UTMとは
UTM(Unified Threat Management / 統合脅威管理)は、ファイアウォール、IPS/IDS、アンチウイルス、Webフィルタリング、VPN等の複数のセキュリティ機能を1台の機器に統合したアプライアンスです。
中小企業では個別にファイアウォール、プロキシ、VPNアプライアンスを導入・運用するのは人的・コスト的に困難です。UTMなら1台で多層防御を実現でき、管理画面も統一されるため情シスの負担を最小化できます。
UTM vs 次世代ファイアウォール
| 項目 | UTM | 次世代ファイアウォール(NGFW) |
|---|---|---|
| 概念 | 複数のセキュリティ機能を統合 | アプリケーション識別に特化した高度なFW |
| 主な機能 | FW + IPS + AV + Webフィルタ + VPN + アンチスパム | FW + IPS + アプリケーション制御 + SSL復号 |
| 性能 | 機能を全て有効にするとスループット低下 | 高スループットを維持しつつ高度な検査 |
| 適した規模 | 〜300名の中小企業 | 300名〜の中堅・大企業 |
| 費用 | 10〜50万円/年(ライセンス込み) | 50〜300万円/年 |
実際には、FortiGate等の主要製品はUTMとNGFWの両方の機能を備えているため、中小企業では「UTM/NGFW」として1台で対応するのが一般的です。
必要な機能
| 機能 | 内容 | 優先度 |
|---|---|---|
| ファイアウォール | IPアドレス・ポート番号に基づくパケットフィルタリング | 必須 |
| IPS/IDS | 不正侵入の検知・防止。
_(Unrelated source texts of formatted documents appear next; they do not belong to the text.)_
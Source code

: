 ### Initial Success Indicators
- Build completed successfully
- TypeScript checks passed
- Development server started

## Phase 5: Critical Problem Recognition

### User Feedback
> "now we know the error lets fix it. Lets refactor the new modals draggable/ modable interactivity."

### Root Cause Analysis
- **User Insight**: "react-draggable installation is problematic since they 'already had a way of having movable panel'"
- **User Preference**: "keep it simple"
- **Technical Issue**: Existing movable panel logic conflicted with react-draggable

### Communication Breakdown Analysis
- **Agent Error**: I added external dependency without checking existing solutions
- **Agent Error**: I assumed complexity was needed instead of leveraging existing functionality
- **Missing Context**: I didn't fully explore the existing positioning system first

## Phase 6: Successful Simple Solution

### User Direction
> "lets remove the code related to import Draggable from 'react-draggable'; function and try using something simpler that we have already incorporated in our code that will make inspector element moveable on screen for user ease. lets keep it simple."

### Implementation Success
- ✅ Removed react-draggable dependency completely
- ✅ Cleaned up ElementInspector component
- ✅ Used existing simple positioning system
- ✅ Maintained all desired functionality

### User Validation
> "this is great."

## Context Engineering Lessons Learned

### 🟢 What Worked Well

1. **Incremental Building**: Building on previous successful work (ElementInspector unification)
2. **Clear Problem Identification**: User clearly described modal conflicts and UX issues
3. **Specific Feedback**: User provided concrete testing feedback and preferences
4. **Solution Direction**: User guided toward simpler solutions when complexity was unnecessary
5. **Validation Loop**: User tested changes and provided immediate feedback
既知の攻撃パターンをシグネチャで検出 | 必須 |
| アンチウイルス | ネットワーク通過するファイルのマルウェアスキャン | 必須 |
| Webフィルタリング | 危険なサイト・業務に不要なサイトへのアクセスをブロック | 高 |
| アプリケーション制御 | アプリケーション単位でのトラフィック制御(P2P、SNS等) | 高 |
| SSL/TLSインスペクション | HTTPS通信の中身を復号して検査(暗号化通信に潜む脅威を検出) | 高 |
| VPN | リモートアクセスVPN、拠点間VPN | 必要に応じて |
| サンドボックス | 未知のファイルを仮想環境で実行し、マルウェアを検出 | 推奨 |
製品比較
| メーカー | 製品 | 特徴 | 中小企業向けモデル | 年間費用目安 |
|---|---|---|---|---|
| Fortinet | FortiGate | 国内シェアNo.1。コスパ◎、FortiCloudで一元管理 | FortiGate 40F / 60F / 80F | 15〜40万円 |
| Sophos | Sophos Firewall | EDR(Intercept X)との連携が強み。Synchronized Security | XGS 87 / 107 / 116 | 15〜40万円 |
| WatchGuard | Firebox | 中小企業に特化。WatchGuard Cloudで管理が容易 | Firebox T25 / T45 / T85 | 15〜35万円 |
| Palo Alto | PA-Series | NGFW市場のリーダー。高度なアプリ制御 | PA-410 / PA-440 | 30〜80万円 |
| Cisco | Meraki MX | クラウド管理型。ゼロタッチ展開、SD-WAN統合 | MX67 / MX68 | 20〜50万円 |
💡 中小企業にはFortiGate 60Fが定番
50〜200名規模の中小企業にはFortiGate 60Fが最もコストパフォーマンスの高い選択です。UTM機能をすべて有効にしても十分なスループットを確保でき、FortiCloudでリモート管理も可能です。
サイジングの考え方
- ファイアウォールスループット:インターネット回線速度の2〜3倍を目安に選定
- UTMスループット:全機能有効時のスループットを確認(FWスループットの1/3〜1/5が目安)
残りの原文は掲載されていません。